_TASK OBJECTIVE_
Find and copy each line of the data that includes "quality".

_INFORMATION PROVIDED_
--- START ---
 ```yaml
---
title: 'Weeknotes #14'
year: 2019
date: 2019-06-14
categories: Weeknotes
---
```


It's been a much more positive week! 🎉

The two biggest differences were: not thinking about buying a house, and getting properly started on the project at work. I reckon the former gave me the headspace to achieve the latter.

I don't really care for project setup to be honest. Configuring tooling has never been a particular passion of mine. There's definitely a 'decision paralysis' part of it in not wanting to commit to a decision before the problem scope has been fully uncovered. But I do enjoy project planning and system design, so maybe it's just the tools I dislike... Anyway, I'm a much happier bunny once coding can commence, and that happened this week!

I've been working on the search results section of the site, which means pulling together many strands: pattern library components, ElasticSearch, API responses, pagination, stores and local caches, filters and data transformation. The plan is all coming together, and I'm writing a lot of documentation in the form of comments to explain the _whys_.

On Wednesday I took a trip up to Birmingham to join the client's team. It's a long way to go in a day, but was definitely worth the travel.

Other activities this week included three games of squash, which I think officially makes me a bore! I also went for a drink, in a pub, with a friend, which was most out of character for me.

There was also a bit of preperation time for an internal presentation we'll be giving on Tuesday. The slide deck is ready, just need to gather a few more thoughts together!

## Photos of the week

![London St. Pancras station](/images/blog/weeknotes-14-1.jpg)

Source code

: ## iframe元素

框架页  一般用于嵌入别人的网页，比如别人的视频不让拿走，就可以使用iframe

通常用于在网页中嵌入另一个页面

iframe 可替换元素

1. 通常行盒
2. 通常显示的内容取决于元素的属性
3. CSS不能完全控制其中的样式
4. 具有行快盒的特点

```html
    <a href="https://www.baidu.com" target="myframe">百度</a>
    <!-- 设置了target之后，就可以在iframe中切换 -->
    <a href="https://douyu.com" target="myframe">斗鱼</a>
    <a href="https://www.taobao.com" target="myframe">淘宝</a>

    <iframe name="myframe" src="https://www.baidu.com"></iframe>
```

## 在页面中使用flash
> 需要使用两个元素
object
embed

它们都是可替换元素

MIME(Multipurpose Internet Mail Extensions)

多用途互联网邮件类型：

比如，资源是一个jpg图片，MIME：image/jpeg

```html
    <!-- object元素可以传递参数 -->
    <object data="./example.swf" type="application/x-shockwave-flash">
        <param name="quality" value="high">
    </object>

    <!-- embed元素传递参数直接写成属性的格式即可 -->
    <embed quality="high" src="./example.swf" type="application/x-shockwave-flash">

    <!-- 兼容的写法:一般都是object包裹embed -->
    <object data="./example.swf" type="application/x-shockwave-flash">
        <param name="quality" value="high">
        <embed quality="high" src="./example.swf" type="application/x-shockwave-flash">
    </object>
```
--- END ---
_RESULT_
        <param name="quality" value="high">
    <embed quality="high" src="./example.swf" type="application/x-shockwave-flash">
        <param name="quality" value="high">
        <embed quality="high" src="./example.swf" type="application/x-shockwave-flash">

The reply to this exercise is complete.